| Extracted data |
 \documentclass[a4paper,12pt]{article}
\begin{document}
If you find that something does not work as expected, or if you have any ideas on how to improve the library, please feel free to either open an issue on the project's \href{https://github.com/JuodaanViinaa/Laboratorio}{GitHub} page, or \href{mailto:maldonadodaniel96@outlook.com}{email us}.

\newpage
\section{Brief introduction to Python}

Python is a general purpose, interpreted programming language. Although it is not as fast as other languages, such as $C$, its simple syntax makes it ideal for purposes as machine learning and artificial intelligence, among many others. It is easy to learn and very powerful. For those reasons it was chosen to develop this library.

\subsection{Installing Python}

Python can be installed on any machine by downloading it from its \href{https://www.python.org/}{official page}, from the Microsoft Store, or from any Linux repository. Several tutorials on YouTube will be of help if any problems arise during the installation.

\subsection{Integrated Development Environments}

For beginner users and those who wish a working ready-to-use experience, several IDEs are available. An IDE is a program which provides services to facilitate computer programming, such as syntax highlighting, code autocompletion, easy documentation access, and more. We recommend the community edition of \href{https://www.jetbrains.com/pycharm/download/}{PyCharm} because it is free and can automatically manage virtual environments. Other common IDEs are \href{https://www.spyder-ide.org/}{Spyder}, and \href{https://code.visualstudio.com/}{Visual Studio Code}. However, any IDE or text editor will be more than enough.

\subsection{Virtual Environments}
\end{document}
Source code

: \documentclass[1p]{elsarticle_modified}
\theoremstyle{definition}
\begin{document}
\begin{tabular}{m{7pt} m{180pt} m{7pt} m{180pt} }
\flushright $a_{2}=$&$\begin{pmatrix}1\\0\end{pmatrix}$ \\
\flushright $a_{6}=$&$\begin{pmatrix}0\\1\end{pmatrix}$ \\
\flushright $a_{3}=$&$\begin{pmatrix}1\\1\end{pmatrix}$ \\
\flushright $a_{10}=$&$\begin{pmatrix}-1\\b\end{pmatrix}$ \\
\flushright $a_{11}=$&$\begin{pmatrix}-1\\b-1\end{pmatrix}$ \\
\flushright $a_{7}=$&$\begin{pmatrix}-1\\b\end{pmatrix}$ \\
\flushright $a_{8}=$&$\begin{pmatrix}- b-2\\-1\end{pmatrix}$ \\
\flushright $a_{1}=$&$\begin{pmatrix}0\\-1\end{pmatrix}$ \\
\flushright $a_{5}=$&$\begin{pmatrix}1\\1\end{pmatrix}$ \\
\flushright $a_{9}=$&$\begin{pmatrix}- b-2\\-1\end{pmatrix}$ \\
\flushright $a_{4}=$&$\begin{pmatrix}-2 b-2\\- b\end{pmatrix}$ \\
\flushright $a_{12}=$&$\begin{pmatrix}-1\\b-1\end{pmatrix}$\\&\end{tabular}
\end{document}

| What the task asks |
If a line in the data holds the string "documentclass", copy that line.

| Exercise response |
 \documentclass[a4paper,12pt]{article}
: \documentclass[1p]{elsarticle_modified}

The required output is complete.